Why GPUs are insanely good at image processing

A modern CPU has 8 to 16 cores, each capable of complex branching, speculative execution, deep cache hierarchies, and out-of-order instruction dispatch. A modern GPU has 2,000 to 10,000 cores, each far simpler than a CPU core but capable of basic arithmetic and memory access. The GPU trades complexity for parallelism. Image processing is the canonical GPU workload. A 12-megapixel image is 12 million pixels. A blur operation is the same computation applied to each pixel independently — the calculation for pixel (100, 200) does not depend on the result for pixel (100, 201). This means the operation is embarrassingly parallel: with 4,000 GPU cores, you can process 4,000 pixels simultaneously, completing the 12-megapixel image in roughly 3,000 core-cycles. Concretely: a 12-megapixel Gaussian blur on a 2024-era laptop CPU takes about 850 milliseconds in pure JavaScript. The same blur on the integrated GPU of the same laptop, via WebGL, takes about 4 milliseconds. That is a 200x speedup, achieved by moving the work to hardware designed for it. A discrete GPU (RTX 4070) does the same blur in under 1 millisecond. WebGL 1.0 shipped in 2011, WebGL 2.0 in 2017. WebGL 2 brought 3D textures, transform feedback, and uniform buffer objects — all useful for image processing. The remaining limitation versus native GPU APIs is that WebGL does not have compute shaders, so any operation that requires scattered writes (writing to arbitrary pixel positions, like histogram computation) has to be expressed as a render pass that writes to a texture. WebGPU, which shipped in Chrome 113 in 2023 and is in Safari Technology Preview, brings compute shaders to the web. For pure image processing (point operations, convolution, color grading), WebGL 2 is entirely sufficient and has near-universal browser support. The economic case for GPU image processing is also strong. A browser-based photo editor that does its work on the GPU can match the performance of native apps, with no install, no server costs, and no upload bandwidth. This is why Photopea, Pixlr, and EditPhotosForFree all use WebGL under the hood. The CPU is reserved for UI, file I/O, and orchestration; the GPU does the actual image work.

The fragment shader mental model

A WebGL program has two shaders: a vertex shader and a fragment shader. The vertex shader runs once per vertex of the input geometry and outputs a position. The fragment shader runs once per output pixel and outputs a color. For image processing, the geometry is always a fullscreen quad (two triangles covering the screen), so the vertex shader is trivial and the entire interesting work is in the fragment shader.

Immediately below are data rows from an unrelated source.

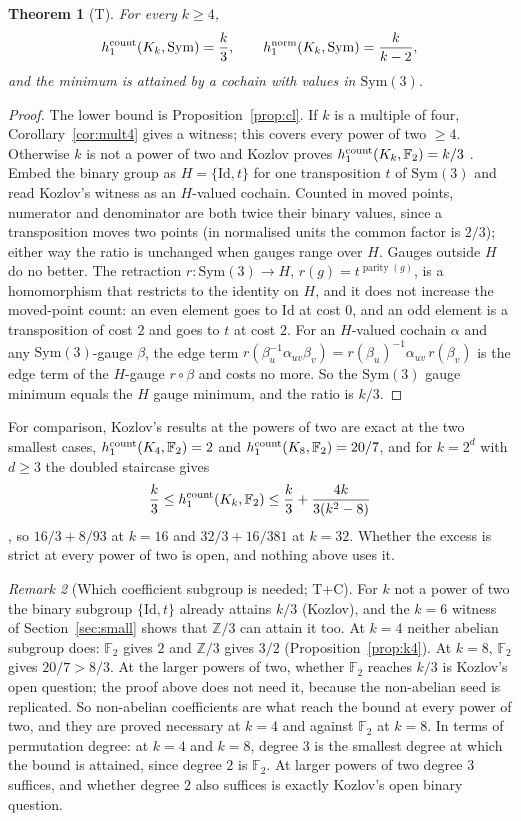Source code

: \documentclass[11pt]{article}
\newtheorem{theorem}{Theorem}\newtheorem{proposition}[theorem]{Proposition}\newtheorem{corollary}[theorem]{Corollary}
\theoremstyle{remark}\newtheorem{remark}[theorem]{Remark}
\newcommand{\Sym}{\mathrm{Sym}}\newcommand{\dH}{d_H}\newcommand{\F}{\mathbb{F}}\newcommand{\Z}{\mathbb{Z}}
\newcommand{\Id}{\mathrm{Id}}\newcommand{\Tr}{\operatorname{Tr}}
\begin{document}
\begin{theorem}[T]\label{thm:all}
For every $k\ge4$,
\[
h_1^{\rm count}(K_k,\Sym)=\frac k3,\qquad h_1^{\rm norm}(K_k,\Sym)=\frac{k}{k-2},
\]
and the minimum is attained by a cochain with values in $\Sym(3)$.
\end{theorem}
\begin{proof}
The lower bound is Proposition~\ref{prop:cl}. If $k$ is a multiple of four, Corollary~\ref{cor:mult4} gives a witness; this covers every power of two $\ge4$. Otherwise $k$ is not a power of two and Kozlov proves $h_1^{\rm count}(K_k,\F_2)=k/3$ \cite[Thm.~4.2, Cor.~4.3]{Koz}. Embed the binary group as $H=\{\Id,t\}$ for one transposition $t$ of $\Sym(3)$ and read Kozlov's witness as an $H$-valued cochain. Counted in moved points, numerator and denominator are both twice their binary values, since a transposition moves two points (in normalised units the common factor is $2/3$); either way the ratio is unchanged when gauges range over $H$. Gauges outside $H$ do no better. The retraction $r:\Sym(3)\to H$, $r(g)=t^{\operatorname{parity}(g)}$, is a homomorphism that restricts to the identity on $H$, and it does not increase the moved-point count: an even element goes to $\Id$ at cost $0$, and an odd element is a transposition of cost $2$ and goes to $t$ at cost $2$. For an $H$-valued cochain $\alpha$ and any $\Sym(3)$-gauge $\beta$, the edge term $r(\beta_u^{-1}\alpha_{uv}\beta_v)=r(\beta_u)^{-1}\alpha_{uv}\,r(\beta_v)$ is the edge term of the $H$-gauge $r\circ\beta$ and costs no more. So the $\Sym(3)$ gauge minimum equals the $H$ gauge minimum, and the ratio is $k/3$.
\end{proof}
For comparison, Kozlov's results at the powers of two are exact at the two smallest cases, $h_1^{\rm count}(K_4,\F_2)=2$ and $h_1^{\rm count}(K_8,\F_2)=20/7$, and for $k=2^d$ with $d\ge3$ the doubled staircase gives
\[
\frac k3\le h_1^{\rm count}(K_k,\F_2)\le\frac k3+\frac{4k}{3(k^2-8)}
\]
\cite[Thm.~4.6]{Koz}, so $16/3+8/93$ at $k=16$ and $32/3+16/381$ at $k=32$. Whether the excess is strict at every power of two is open, and nothing above uses it.

\begin{remark}[Which coefficient subgroup is needed; T+C]
For $k$ not a power of two the binary subgroup $\{\Id,t\}$ already attains $k/3$ (Kozlov), and the $k=6$ witness of Section~\ref{sec:small} shows that $\Z/3$ can attain it too. At $k=4$ neither abelian subgroup does: $\F_2$ gives $2$ and $\Z/3$ gives $3/2$ (Proposition~\ref{prop:k4}). At $k=8$, $\F_2$ gives $20/7>8/3$. At the larger powers of two, whether $\F_2$ reaches $k/3$ is Kozlov's open question; the proof above does not need it, because the non-abelian seed is replicated. So non-abelian coefficients are what reach the bound at every power of two, and they are proved necessary at $k=4$ and against $\F_2$ at $k=8$. In terms of permutation degree: at $k=4$ and $k=8$, degree $3$ is the smallest degree at which the bound is attained, since degree $2$ is $\F_2$. At larger powers of two degree $3$ suffices, and whether degree $2$ also suffices is exactly Kozlov's open binary question.
\end{remark}
\end{document}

The fragment shader's job is to compute the color of one pixel. It receives inputs in the form of uniforms (constants for the entire draw call, set from JavaScript), varyings (values interpolated from the vertex shader — typically texture coordinates), and samplers (read-only access to textures). It outputs gl_FragColor (WebGL 1) or a value written to an out variable (WebGL 2).

The simplest possible image-processing fragment shader is a passthrough that samples the input texture and outputs the sampled color. The GLSL looks like this:

passthrough.frag
precision highp float;
uniform sampler2D u_image;
varying vec2 v_texCoord;

void main() {
  gl_FragColor = texture2D(u_image, v_texCoord);
}

Every other image-processing shader is a variation on this pattern. A brightness adjustment multiplies the sampled color by a uniform scalar. A contrast adjustment interpolates between the sampled color and a constant based on a uniform. A hue shift converts RGB to HSV, modifies H, converts back. A blur samples multiple neighboring pixels and averages them.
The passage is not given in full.